The long and winding road 

5 de janeiro
Finito. Completo. Acabado. Concluso. Terminado. Um longo e dolorosíssimo processo. Uma interminável demanda. Um infindável remar contra a maré para quem se julga mais vocacionado para as doces bolinas ao vento. Uma desesperante sucessão de esperanças miríficas alternando com amargas desilusões. Uma angústia persistente e dorida. O reconhecer constante de uma tendência que nos condenava a mim, aos que de mim dependiam e os que em mim confiaram. Um impasse resistente. Janelas abrindo-se mas portas fechando-se. Oportunidades surgidas e imediatamente agarradas, reduzidas logo depois a nada, um nada absoluto e insultuoso. A visão do fim, do fracasso absoluto, tal qual ele é, olhos nos olhos. A descoberta vergonhosa de que, no fundo, já o desejava, num desejo de olvido. E já depois de decidirmos acabar com tudo, eis a última esperança que surge, já sem ninguém acreditar nela. E ainda assim, mergulhar nela de cabeça, e surpreendentemente, ver a praia à nossa frente e, num último esforço, chegar a ela, levantar, correr e chegar ao único destino que nos convinha.

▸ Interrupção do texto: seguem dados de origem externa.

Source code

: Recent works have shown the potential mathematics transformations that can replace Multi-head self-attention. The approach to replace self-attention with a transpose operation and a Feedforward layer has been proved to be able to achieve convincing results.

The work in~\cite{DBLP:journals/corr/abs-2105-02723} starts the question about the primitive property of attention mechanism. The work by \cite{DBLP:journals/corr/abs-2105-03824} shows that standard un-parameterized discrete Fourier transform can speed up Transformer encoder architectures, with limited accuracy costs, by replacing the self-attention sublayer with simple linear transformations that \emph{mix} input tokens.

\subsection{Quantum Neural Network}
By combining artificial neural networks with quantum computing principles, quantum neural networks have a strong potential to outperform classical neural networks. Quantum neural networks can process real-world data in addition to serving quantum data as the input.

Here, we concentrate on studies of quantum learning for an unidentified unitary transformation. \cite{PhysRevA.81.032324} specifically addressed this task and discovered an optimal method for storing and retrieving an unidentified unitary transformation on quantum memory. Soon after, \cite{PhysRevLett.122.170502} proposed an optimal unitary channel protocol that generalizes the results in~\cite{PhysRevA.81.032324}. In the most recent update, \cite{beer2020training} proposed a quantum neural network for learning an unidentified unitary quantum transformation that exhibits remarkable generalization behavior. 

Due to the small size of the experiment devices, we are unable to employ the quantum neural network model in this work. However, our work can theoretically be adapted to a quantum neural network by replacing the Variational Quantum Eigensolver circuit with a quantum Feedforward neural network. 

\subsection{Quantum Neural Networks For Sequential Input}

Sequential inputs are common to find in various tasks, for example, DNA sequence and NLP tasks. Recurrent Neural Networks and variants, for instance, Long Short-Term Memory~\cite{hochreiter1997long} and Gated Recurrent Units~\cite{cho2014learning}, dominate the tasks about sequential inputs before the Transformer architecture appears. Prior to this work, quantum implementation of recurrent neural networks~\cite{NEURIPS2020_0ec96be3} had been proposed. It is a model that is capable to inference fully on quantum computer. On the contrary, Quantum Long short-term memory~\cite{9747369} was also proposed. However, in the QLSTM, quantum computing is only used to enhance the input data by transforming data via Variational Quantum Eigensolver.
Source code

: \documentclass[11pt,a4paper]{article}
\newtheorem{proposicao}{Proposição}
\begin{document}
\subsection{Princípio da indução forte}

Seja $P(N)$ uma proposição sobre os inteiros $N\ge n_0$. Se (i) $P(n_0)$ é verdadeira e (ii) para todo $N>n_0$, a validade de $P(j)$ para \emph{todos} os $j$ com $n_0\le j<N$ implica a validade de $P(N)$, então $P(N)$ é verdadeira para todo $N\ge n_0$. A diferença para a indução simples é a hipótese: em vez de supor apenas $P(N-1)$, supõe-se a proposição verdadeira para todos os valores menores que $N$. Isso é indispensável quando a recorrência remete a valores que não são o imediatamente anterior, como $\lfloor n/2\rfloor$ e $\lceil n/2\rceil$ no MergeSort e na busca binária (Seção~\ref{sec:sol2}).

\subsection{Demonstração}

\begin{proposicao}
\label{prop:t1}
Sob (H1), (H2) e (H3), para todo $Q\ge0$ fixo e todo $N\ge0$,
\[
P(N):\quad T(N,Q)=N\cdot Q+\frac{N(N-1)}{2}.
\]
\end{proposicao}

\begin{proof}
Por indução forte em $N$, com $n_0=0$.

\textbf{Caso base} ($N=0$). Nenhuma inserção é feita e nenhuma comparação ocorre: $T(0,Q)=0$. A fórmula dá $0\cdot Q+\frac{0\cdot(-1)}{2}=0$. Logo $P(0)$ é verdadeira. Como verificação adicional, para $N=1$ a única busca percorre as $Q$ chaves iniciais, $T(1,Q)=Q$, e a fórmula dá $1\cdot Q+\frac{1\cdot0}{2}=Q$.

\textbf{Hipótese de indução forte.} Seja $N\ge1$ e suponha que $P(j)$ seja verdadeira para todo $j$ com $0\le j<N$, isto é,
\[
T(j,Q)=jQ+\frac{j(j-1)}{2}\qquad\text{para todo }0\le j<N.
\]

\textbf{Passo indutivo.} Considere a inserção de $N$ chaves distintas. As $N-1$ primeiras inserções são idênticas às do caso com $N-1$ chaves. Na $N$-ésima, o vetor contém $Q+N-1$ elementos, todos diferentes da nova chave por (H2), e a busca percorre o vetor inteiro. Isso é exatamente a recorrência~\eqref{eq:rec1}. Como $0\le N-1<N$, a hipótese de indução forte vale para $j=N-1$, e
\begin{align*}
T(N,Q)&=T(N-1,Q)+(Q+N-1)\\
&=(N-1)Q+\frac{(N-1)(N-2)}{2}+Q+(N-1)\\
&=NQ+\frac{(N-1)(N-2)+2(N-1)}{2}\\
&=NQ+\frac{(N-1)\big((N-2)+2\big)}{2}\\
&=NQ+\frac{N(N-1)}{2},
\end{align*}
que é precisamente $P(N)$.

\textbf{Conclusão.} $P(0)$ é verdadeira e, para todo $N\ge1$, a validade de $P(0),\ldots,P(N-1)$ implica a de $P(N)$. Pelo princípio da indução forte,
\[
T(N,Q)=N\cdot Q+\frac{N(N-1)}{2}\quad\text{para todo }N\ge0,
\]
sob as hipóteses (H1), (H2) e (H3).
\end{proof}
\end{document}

E agora que acabou e que recomeço de novo, ponho-me a pensar. Penso nas longas horas de pensamento solitário. Nas longas conversas. Na observação do evoluír das coisas, sempre de acordo com os meus receios. Na resiliência inesperada que encontrei em mim mesmo e naqueles que estiveram comigo. No desgaste tremendo que foi tudo isto. Naquelas duas vezes em que fui parar ao hospital, quando a quotidiana descarga de adrenalina ultrapassou os limites do meu corpo. Sobretudo numa das duas vezes, a mais recente, quando o meu filho mais velho estava ao meu lado e consegui passá-lo à minha mulher sem ele nada ter percebido. Penso em todo o tempo de mulher e filhos que perdi longe deles. Penso como deve ser grande o amor deles por estarem ainda assim comigo. Penso que, embora inteiro, não passei certamente incólume por tudo isto, embora não saiba ainda bem onde me ficaram as sequelas. Penso que, apesar do sentimento de se estar preso a uma engrenagem, acabei por também me divertir no meio dela. A iminência do desastre excitou-me estranhamente. A coesão, a força de todos nós, orgulhou-me a mim, eu que tanto receio o orgulho. Senti-me vivo, talvez demasiado vivo. Senti-me na merda mas nunca me senti vítima. Nunca me senti abandonado por Deus. Talvez não tenha sido Ele a arranjar a solução; certamente não terá sido pois sei que Ele não cuida destas coisas menores. Mas foi ao longo destes quatro longos e rapidíssimos anos que eu percebi que não tinha que Lhe pedir nada excepto força para aguentar. Aguentar tudo o que viesse a ter. Pois não mereço nunca mais do que isso. E essa força Ele deu-ma. E espero que também me tenha dado a humildade para perceber que, verdadeiramente, tive eu e tivemos todos uma sorte do caraças. Passado todo este tempo sou talvez mais forte do que era antes. Espero também que a minha grimpa que tanto baixou nestes tempos de chumbo, se mantenha baixa. E que eu tenha finalmente percebido aquilo que é verdadeiramente importante.